Ceritanya, suatu saat dia diminta untuk mengajar pendidikan agama di SD wilayah tersebut karena guru Agama PNS di sana tidak aktif dengan alasan terlalu jauh dari tempat dia tinggal. Walhasil, pendidikan agama akhirnya ditangani sebagian besarnya oleh guru honorer tersebut, bahkan sampai persiapan menghadapi Ujian Akhir Sekolah (UAS) untuk pelajaran Pendidikan Agama Islam (PAI). Di balik itu, taukah kita bahwa yang menerima gaji rutin dari pemerintah adalah guru PNS yang malas, sementara guru honorer tadi hanya mendapatkan gaji Rp. 50.000/bulan, itupun diterima triwulan. Ya, begitulah manusia, urusan kerja kalau bisa minimalis, namun giliran pendapatan maunya maksimalis.
Kuat dugaan kita, bahwa kasus di atas tidak hanya terjadi di satu tempat, melainkan terjadi di banyak tempat. Guru honorer yang dengan keterbatasan dikomando sedemikian rupa untuk memenuhi kewajibannya, sementara hak mereka diabaikan begitu saja, karena barangkali kita menganggap dia bukan manusia yang butuh makan, pakaian dan sebagainya.
Lalu siapa yang peduli dengan nasib guru honorer?, jika terus berharap kepada pemerintah, kelihatannya kita akan terganjal dengan pengkajian, perencanaan, pengesahan peraturan mengenai gaji untuk guru honorer yang membutuhkan waktu lama dan penuh prosedur. Kita tidak tau, apakah setelah ketua PGRI mengusulkan standar gaji untuk guru honorer, pemerintah langsung merespon dan bereaksi mengkajinya secara serius, ataukah dimanfaatkan sebagai amunisi politik untuk promosi kekuasaan jelang 2014. Semoga tidak.
Menyejahterakan guru honorer
Untuk sementara dapat dipastikan bahwa belum ada garansi dari pemerintah mengenai standar gaji guru honor, kita tidak terlalu berharap banyak. Jika demikian harus ada alternatif lain dalam upaya menyejahterakan guru honorer dengan tidak mengandalkan pemerintah, tapi lebih kepada upaya internal antar guru itu sendiri.
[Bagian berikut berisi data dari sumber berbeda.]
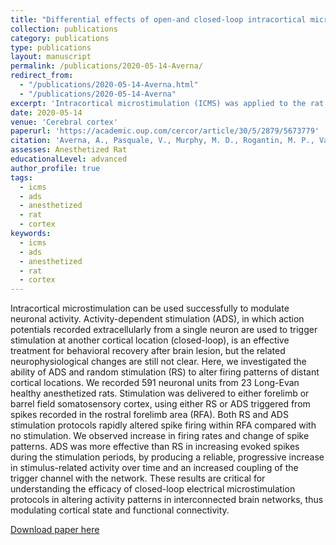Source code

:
 ```yaml
---
title: "Differential effects of open-and closed-loop intracortical microstimulation on firing patterns of neurons in distant cortical areas"
collection: publications
category: publications
type: publications
layout: manuscript
permalink: /publications/2020-05-14-Averna/
redirect_from:
  - "/publications/2020-05-14-Averna.html"
  - "/publications/2020-05-14-Averna"
excerpt: 'Intracortical microstimulation (ICMS) was applied to the rat primary sensory cortex in healthy anesthetized rats using both closed- and open-loop paradigms. Changes in firing rates and regimes were tested over the course of a few hours to determine if an effect differentiating the protocols could be detected during this time.'
date: 2020-05-14
venue: 'Cerebral cortex'
paperurl: 'https://academic.oup.com/cercor/article/30/5/2879/5673779'
citation: 'Averna, A., Pasquale, V., Murphy, M. D., Rogantin, M. P., Van Acker, G. M., Nudo, R. J., Guggenmos, D. J. (2020). Differential effects of open-and closed-loop intracortical microstimulation on firing patterns of neurons in distant cortical areas. Cerebral Cortex, 30(5), 2879-2896.'
assesses: Anesthetized Rat
educationalLevel: advanced
author_profile: true
tags:
  - icms
  - ads
  - anesthetized
  - rat
  - cortex
keywords:
  - icms
  - ads
  - anesthetized
  - rat
  - cortex
---
```


Intracortical microstimulation can be used successfully to modulate neuronal activity. Activity-dependent stimulation (ADS), in which action potentials recorded extracellularly from a single neuron are used to trigger stimulation at another cortical location (closed-loop), is an effective treatment for behavioral recovery after brain lesion, but the related neurophysiological changes are still not clear. Here, we investigated the ability of ADS and random stimulation (RS) to alter firing patterns of distant cortical locations. We recorded 591 neuronal units from 23 Long-Evan healthy anesthetized rats. Stimulation was delivered to either forelimb or barrel field somatosensory cortex, using either RS or ADS triggered from spikes recorded in the rostral forelimb area (RFA). Both RS and ADS stimulation protocols rapidly altered spike firing within RFA compared with no stimulation. We observed increase in firing rates and change of spike patterns. ADS was more effective than RS in increasing evoked spikes during the stimulation periods, by producing a reliable, progressive increase in stimulus-related activity over time and an increased coupling of the trigger channel with the network. These results are critical for understanding the efficacy of closed-loop electrical microstimulation protocols in altering activity patterns in interconnected brain networks, thus modulating cortical state and functional connectivity.

[Download paper here](https://academic.oup.com/cercor/article/30/5/2879/5673779)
Hemat penulis, ada dua alternatif yang dapat ditawarkan dan layak kita diskusikan terkait dengan gaji guru honorer; pertama, pemanfaatan dana zakat profesi guru. Kita tau bahwa guru PNS selama ini sudah dibebankan zakat sebesar 2.5 persen per bulannya. Mengapa dana ini tidak coba kita manfaatkan untuk membantu pembiayaan gaji guru honorer. Masalah ke kategori dan senif apa guru honorer dimasukkan dalam zakat, barangkali kita membutuhkan ijma dan fatwa ulama untuk masalah ini. Jelasnya, membayar gaji guru honorer dari zakat profesi guru sangat layak kita pertimbangkan dan kalau bisa secepatnya dapat direalisasikan.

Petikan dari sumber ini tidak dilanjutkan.